I could be wrong but the drawings on page 311 and 312 of the 1969 Camaro AIM appear to have been redrawn as they have the different configuration from the 1968 L78.
The A.I.R. pump isn't the subject of those pages - it's just background. All 1968 applications that used the relief valve on the A.I.R. pump (L35, L78, Z28, etc.) show the valve separately as an assembly plant-installed item; in 1969, no relief valve was used, and it's not called out in the 1969 A.I.M. for installation for any application.
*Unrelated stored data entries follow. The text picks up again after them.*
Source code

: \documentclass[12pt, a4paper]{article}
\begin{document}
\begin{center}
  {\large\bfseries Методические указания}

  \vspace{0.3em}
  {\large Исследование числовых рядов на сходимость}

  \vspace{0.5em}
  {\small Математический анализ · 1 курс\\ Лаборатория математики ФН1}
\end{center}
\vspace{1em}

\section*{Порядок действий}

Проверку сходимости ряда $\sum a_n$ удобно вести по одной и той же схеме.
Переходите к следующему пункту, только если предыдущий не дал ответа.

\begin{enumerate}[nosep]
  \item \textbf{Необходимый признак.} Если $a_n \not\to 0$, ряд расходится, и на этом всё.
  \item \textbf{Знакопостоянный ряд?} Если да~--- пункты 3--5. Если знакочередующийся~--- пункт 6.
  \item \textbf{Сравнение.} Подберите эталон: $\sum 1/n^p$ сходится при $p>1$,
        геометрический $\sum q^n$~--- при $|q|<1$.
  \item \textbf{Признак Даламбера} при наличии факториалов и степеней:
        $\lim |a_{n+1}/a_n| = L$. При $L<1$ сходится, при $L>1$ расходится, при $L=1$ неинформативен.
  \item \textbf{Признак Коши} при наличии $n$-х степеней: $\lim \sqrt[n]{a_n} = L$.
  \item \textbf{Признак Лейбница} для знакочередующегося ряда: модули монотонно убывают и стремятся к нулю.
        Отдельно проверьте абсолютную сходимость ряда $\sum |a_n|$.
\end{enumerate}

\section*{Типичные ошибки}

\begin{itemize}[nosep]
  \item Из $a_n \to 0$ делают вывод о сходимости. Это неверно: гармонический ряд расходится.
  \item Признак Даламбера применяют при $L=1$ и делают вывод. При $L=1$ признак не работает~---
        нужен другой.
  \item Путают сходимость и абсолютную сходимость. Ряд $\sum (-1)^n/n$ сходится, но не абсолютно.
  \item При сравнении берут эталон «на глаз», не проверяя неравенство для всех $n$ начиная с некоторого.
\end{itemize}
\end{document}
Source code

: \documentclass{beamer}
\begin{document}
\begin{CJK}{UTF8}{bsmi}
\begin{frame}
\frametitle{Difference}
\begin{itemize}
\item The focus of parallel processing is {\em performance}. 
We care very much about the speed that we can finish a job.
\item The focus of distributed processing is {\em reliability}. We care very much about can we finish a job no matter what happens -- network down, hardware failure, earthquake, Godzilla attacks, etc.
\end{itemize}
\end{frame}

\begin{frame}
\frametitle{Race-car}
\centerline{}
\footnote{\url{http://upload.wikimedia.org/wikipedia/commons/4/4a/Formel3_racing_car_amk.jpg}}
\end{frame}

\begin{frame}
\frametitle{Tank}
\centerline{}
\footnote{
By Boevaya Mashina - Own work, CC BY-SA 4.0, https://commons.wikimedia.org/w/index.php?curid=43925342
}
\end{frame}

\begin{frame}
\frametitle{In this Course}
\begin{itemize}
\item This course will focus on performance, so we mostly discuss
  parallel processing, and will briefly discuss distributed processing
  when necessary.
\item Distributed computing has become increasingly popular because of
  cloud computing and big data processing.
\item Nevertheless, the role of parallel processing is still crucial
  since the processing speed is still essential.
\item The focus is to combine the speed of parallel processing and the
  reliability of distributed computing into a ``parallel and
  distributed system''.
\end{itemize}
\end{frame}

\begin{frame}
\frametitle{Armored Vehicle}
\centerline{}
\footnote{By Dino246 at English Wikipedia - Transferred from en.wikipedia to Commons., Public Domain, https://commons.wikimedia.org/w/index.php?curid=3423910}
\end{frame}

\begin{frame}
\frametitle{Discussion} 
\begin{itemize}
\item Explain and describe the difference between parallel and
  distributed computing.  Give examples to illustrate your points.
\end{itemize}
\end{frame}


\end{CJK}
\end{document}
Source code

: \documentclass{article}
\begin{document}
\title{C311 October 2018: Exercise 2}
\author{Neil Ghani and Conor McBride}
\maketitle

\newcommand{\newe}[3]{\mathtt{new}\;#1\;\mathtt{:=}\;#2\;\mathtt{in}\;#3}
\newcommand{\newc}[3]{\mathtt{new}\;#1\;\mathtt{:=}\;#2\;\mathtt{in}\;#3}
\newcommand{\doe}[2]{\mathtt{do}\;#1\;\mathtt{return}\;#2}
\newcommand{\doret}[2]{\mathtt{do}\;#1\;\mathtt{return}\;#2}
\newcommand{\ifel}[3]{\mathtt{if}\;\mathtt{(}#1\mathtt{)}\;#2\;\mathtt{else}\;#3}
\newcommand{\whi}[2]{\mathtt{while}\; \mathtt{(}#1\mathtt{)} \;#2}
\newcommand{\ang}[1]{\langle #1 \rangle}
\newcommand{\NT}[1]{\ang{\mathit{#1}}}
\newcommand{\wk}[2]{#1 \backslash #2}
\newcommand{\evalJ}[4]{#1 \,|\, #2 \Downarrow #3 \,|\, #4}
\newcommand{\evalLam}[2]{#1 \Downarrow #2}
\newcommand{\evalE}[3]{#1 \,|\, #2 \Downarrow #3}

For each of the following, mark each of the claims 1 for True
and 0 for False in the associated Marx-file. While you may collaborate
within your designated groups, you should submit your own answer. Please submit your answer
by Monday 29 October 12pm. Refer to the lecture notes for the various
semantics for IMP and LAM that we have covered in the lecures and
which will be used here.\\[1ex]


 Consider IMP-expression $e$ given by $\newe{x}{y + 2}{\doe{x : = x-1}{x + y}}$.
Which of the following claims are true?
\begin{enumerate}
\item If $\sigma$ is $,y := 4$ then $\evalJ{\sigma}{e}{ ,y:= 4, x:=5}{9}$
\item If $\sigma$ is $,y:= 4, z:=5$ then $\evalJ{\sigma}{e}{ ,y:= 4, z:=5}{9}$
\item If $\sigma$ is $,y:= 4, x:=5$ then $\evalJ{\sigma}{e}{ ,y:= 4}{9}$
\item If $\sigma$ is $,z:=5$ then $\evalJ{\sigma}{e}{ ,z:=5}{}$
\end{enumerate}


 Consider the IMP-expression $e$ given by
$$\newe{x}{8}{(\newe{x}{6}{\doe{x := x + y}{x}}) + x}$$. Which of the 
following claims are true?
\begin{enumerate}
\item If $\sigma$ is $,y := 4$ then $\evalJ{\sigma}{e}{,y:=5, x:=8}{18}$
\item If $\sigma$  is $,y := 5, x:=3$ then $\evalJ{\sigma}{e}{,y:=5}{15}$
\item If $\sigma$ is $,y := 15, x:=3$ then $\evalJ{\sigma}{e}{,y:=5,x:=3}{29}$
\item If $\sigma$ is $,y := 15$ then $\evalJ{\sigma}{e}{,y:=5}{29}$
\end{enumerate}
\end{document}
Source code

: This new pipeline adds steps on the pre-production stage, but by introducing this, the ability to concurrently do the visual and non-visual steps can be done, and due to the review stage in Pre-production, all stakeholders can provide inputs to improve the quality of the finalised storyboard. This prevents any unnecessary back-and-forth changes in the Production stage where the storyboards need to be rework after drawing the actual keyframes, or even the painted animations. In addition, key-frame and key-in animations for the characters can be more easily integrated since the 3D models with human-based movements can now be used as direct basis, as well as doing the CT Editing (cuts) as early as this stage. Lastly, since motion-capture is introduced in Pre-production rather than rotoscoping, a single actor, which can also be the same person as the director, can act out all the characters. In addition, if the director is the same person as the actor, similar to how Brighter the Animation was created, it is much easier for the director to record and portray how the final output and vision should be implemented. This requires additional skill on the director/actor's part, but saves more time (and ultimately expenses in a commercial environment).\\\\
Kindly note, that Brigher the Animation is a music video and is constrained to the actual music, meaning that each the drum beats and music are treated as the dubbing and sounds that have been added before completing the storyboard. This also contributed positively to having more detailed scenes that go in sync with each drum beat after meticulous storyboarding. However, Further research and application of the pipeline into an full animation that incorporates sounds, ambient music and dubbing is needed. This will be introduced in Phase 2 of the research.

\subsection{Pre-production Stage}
Those pages were re-drawn (rather than carrying over the illustrations from '68) due to the completely new 1969 accessory drive system which relocated the alternator and A.I.R. pump from their previous 1968 locations.
If you look in L78, sheet A2, under 6T (which is the A.I.R. pump), it says "assembles same as RPO L35; if you go to L35, sheet A2, under 6T, it says "assembles same as production". If you go to UPC 6, sheet A6 (the production A.I.R. pump installation), there's no callout for installation of the relief valve, as none was used in '69 (although the background illustration shows it on the pump). Some component illustrations are more accurate than others - depends which illustrator drew it; their focus was installation and fasteners, not detail appearance of the part.
Observation of hundreds of known-original cars has confirmed that the relief valve wasn't used in 1969 (although it's present on some Service replacement pumps, which cover a number of different applications).